The experimental results indicate that visual attention toward advertisements is significantly higher when the vehicle is stationary than when it is in motion. From the perspective of selective attention theory, this can be interpreted as the result of cognitive resource redistribution: while riding, users must allocate substantial cognitive resources to monitoring road traffic conditions, thereby reducing the attention available for advertisements. Conversely, when the vehicle is stationary, the cognitive load associated with the traffic environment decreases, allowing attentional resources to be reallocated toward advertisements. Furthermore, visual attention was found to decline when advertisements were occluded by other objects or when the surrounding environment was visually complex. This suggests that high peripheral visual complexity introduces competing stimuli that interfere with selective attention, leading to distractions and reduced focus on advertisements. Consistent with the eye-tracking data, advertisement recall was highest for the placement in front of buildings (Ad_4). This finding indicates that cognitive effort concentrated on advertisements through selective attention enhances memory retention, supporting a positive relationship between visual attention and advertising effectiveness.

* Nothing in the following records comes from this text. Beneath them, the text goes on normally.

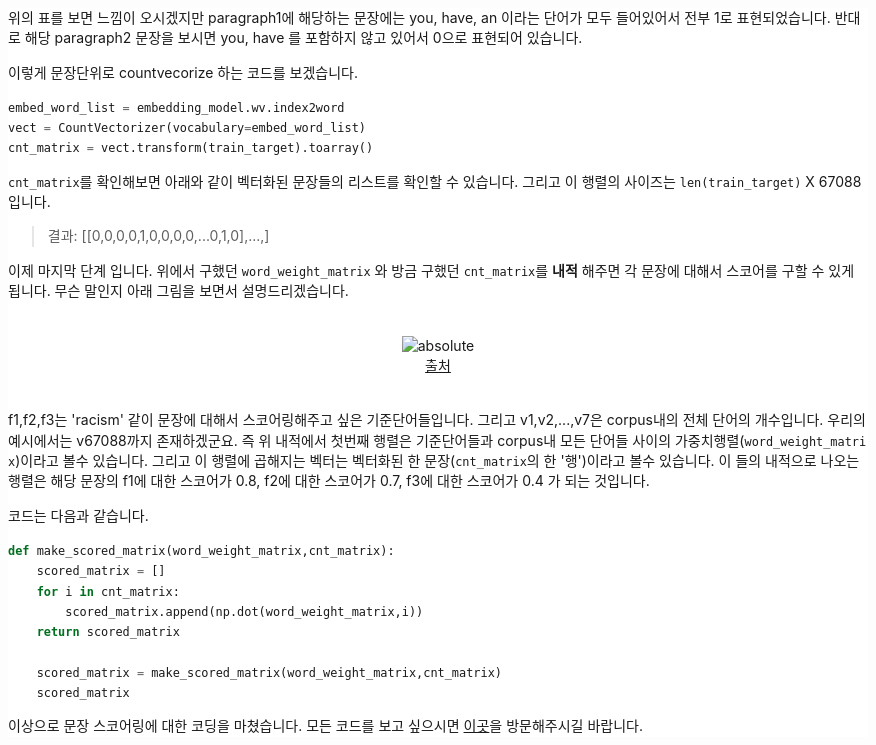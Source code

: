 위의 표를 보면 느낌이 오시겠지만 paragraph1에 해당하는 문장에는 you, have, an 이라는 단어가 모두 들어있어서 전부 1로 표현되었습니다. 반대로 해당 paragraph2 문장을 보시면 you, have 를 포함하지 않고 있어서 0으로 표현되어 있습니다.

이렇게 문장단위로 countvecorize 하는 코드를 보겠습니다.

```python
embed_word_list = embedding_model.wv.index2word
vect = CountVectorizer(vocabulary=embed_word_list)
cnt_matrix = vect.transform(train_target).toarray()
```

`cnt_matrix`를 확인해보면 아래와 같이 벡터화된 문장들의 리스트를 확인할 수 있습니다. 그리고 이 행렬의 사이즈는 `len(train_target)` X 67088 입니다.
> 결과: [[0,0,0,0,1,0,0,0,0,...0,1,0],...,]

이제 마지막 단계 입니다. 위에서 구했던 `word_weight_matrix` 와 방금 구했던 `cnt_matrix`를 **내적** 해주면 각 문장에 대해서 스코어를 구할 수 있게 됩니다. 무슨 말인지 아래 그림을 보면서 설명드리겠습니다.

<br/>
<center><img data-action="zoom" src='{{ "/assets/img/word2vec_withcode_02.png" | relative_url }}' alt='absolute'></center>
<center><a href="https://ratsgo.github.io/natural%20language%20processing/2017/03/08/word2vec/">출처</a></center>
<br/>

f1,f2,f3는 'racism' 같이 문장에 대해서 스코어링해주고 싶은 기준단어들입니다. 그리고 v1,v2,...,v7은 corpus내의 전체 단어의 개수입니다. 우리의 예시에서는 v67088까지 존재하겠군요. 즉 위 내적에서 첫번째 행렬은 기준단어들과 corpus내 모든 단어들 사이의 가중치행렬(`word_weight_matrix`)이라고 볼수 있습니다.  그리고 이 행렬에 곱해지는 벡터는 벡터화된 한 문장(`cnt_matrix`의 한 '행')이라고 볼수 있습니다. 이 들의 내적으로 나오는 행렬은 해당 문장의 f1에 대한 스코어가 0.8, f2에 대한 스코어가 0.7, f3에 대한 스코어가 0.4 가 되는 것입니다.

코드는 다음과 같습니다.

```python
def make_scored_matrix(word_weight_matrix,cnt_matrix):
    scored_matrix = []
    for i in cnt_matrix:
        scored_matrix.append(np.dot(word_weight_matrix,i))
    return scored_matrix

    scored_matrix = make_scored_matrix(word_weight_matrix,cnt_matrix)
    scored_matrix
```
이상으로 문장 스코어링에 대한 코딩을 마쳤습니다. 모든 코드를 보고 싶으시면 <a href="https://github.com/hansololee/data-science-school/blob/master/project/quora_insincere_questions_classification/word2vec_score.ipynb">이곳</a>을 방문해주시길 바랍니다.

In addition, this study is significant in that it examines the impact of dynamic road traffic conditions on advertising effectiveness, extending prior VR-based marketing research that has largely focused on static in-store scenarios or online environments. By investigating how visual attention dynamically responds to real-time environmental changes, such as traffic flow, this research broadens the scope of advertising effectiveness measurement. Furthermore, the findings provide meaningful practical implications for the advertising industry. Moving beyond a driver-centered perspective, the scenarios in this study focus on the “consumer on the move”, who receives information within road environments. Accordingly, this research may serve as a foundational framework for evaluating advertising receptivity and effectiveness in future mobility contexts, including passengers in autonomous vehicles, public transportation users, and tourists.

The eye-tracking-based visual attention measurement system developed in this study was integrated with a VR environment, enabling real-time assessment of visual attention and allowing for potential application across various fields, including education, training, and healthcare. However, this study evaluated advertising effectiveness using only visual attention and advertising recall. Accordingly, future research will incorporate additional multidimensional evaluation metrics, such as purchase intention and brand awareness. To further refine the assessment of visual attention, future studies will employ a broader range of eye-tracking metrics, including time to first fixation (TTFF), saccadic velocity, and smooth pursuit, to support more multidimensional and fine-grained analyses of user behavior. Beyond eye-tracking, multimodal biometric data—such as heart rate (HR), heart rate variability (HRV), electrodermal activity (EDA), and electroencephalography (EEG)—will be integrated to evaluate not only visual attention but also emotional states, thereby enabling a more comprehensive assessment of advertising effectiveness. Finally, as this study was limited by a relatively small sample size of 15 participants, future work will aim to include a larger sample to enhance the generalizability and robustness of the findings.